Nothing but the images should be left out when the entries are restated word for word.
─── Given data
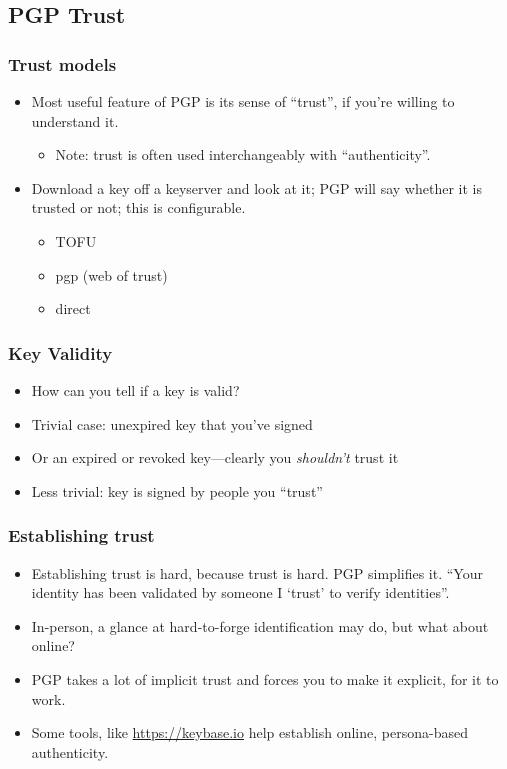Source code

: \documentclass[aspectratio=1610,bigger,utf8]{beamer}
\begin{document}
\subsection{PGP Trust}
\begin{frame}
	\frametitle{Trust models}
	\begin{itemize}
		\item Most useful feature of PGP is its sense of ``trust'', if
			you're willing to understand it.
			\begin{itemize}
				\item \alert{Note:} trust is often used
					interchangeably with ``authenticity''.
			\end{itemize}
		\item Download a key off a keyserver and look at it; PGP will
			say whether it is trusted or not; this is configurable.
			\begin{itemize}
				\item TOFU
				\item pgp (web of trust)
				\item direct
			\end{itemize}
	\end{itemize}
\end{frame}
\begin{frame}
	\frametitle{Key Validity}
	\begin{itemize}
		\item How can you tell if a key is valid?\pause
		\item Trivial case: unexpired key that you've signed
		\item Or an expired or revoked key---clearly you \emph{shouldn't} trust it\pause
		\item Less trivial: key is signed by people you ``trust''
	\end{itemize}
\end{frame}
\begin{frame}
	\frametitle{Establishing trust}
	\begin{itemize}
		\item Establishing trust is hard, because \alert{trust is
			hard}. PGP simplifies it. ``Your identity has been
			validated by someone I `trust' to verify identities''.
		\item In-person, a glance at hard-to-forge identification may
			do, but what about online?
		\item PGP takes a lot of implicit trust and forces you to make
			it explicit, for it to work.
		\item Some tools, like \url{https://keybase.io} help establish online,
			\alert{persona-based authenticity}.
	\end{itemize}
\end{frame}
\end{document}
──────
» **Exercise result**:
Source code

: \documentclass[aspectratio=1610,bigger,utf8]{beamer}
\begin{document}
\subsection{PGP Trust}
\begin{frame}
	\frametitle{Trust models}
	\begin{itemize}
		\item Most useful feature of PGP is its sense of ``trust'', if
			you're willing to understand it.
			\begin{itemize}
				\item \alert{Note:} trust is often used
					interchangeably with ``authenticity''.
			\end{itemize}
		\item Download a key off a keyserver and look at it; PGP will
			say whether it is trusted or not; this is configurable.
			\begin{itemize}
				\item TOFU
				\item pgp (web of trust)
				\item direct
			\end{itemize}
	\end{itemize}
\end{frame}
\begin{frame}
	\frametitle{Key Validity}
	\begin{itemize}
		\item How can you tell if a key is valid?\pause
		\item Trivial case: unexpired key that you've signed
		\item Or an expired or revoked key---clearly you \emph{shouldn't} trust it\pause
		\item Less trivial: key is signed by people you ``trust''
	\end{itemize}
\end{frame}
\begin{frame}
	\frametitle{Establishing trust}
	\begin{itemize}
		\item Establishing trust is hard, because \alert{trust is
			hard}. PGP simplifies it. ``Your identity has been
			validated by someone I `trust' to verify identities''.
		\item In-person, a glance at hard-to-forge identification may
			do, but what about online?
		\item PGP takes a lot of implicit trust and forces you to make
			it explicit, for it to work.
		\item Some tools, like \url{https://keybase.io} help establish online,
			\alert{persona-based authenticity}.
	\end{itemize}
\end{frame}
\end{document}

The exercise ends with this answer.